**BRIEF**
Every line from the start of the records below to the line containing "build unless you" should be retyped exactly, that line included, and no others.

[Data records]
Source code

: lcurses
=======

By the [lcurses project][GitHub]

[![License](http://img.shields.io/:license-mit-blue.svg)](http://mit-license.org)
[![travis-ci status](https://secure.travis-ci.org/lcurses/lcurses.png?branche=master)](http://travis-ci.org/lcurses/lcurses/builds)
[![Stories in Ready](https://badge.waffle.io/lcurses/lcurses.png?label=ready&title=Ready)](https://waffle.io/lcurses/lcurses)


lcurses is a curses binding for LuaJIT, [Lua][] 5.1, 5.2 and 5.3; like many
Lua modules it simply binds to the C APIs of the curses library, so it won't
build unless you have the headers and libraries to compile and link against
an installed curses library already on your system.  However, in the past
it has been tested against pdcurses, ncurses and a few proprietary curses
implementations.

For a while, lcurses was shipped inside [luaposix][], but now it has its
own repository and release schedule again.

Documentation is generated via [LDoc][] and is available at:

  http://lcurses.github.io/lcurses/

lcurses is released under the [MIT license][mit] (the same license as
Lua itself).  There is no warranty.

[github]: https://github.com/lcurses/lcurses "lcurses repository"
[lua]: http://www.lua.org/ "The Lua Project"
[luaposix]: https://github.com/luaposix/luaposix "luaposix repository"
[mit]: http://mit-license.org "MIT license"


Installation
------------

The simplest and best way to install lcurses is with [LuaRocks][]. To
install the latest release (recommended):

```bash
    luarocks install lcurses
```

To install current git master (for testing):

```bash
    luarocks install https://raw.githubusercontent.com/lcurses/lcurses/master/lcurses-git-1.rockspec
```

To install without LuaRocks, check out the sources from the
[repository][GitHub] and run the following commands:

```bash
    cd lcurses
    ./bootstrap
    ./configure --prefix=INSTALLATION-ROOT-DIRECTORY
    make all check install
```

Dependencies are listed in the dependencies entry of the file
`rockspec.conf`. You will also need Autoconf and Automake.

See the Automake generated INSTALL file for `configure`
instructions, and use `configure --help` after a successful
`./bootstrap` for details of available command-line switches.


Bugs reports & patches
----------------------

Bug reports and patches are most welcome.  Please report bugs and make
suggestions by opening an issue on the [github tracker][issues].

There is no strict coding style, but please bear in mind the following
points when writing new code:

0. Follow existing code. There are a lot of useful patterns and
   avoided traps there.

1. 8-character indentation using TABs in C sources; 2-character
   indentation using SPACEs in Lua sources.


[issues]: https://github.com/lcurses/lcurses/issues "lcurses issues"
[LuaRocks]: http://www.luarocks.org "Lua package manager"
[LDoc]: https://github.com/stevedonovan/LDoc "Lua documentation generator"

**RESPONSE TO THIS TASK**
Source code

: lcurses
=======

By the [lcurses project][GitHub]

[![License](http://img.shields.io/:license-mit-blue.svg)](http://mit-license.org)
[![travis-ci status](https://secure.travis-ci.org/lcurses/lcurses.png?branche=master)](http://travis-ci.org/lcurses/lcurses/builds)
[![Stories in Ready](https://badge.waffle.io/lcurses/lcurses.png?label=ready&title=Ready)](https://waffle.io/lcurses/lcurses)


lcurses is a curses binding for LuaJIT, [Lua][] 5.1, 5.2 and 5.3; like many
Lua modules it simply binds to the C APIs of the curses library, so it won't
build unless you have the headers and libraries to compile and link against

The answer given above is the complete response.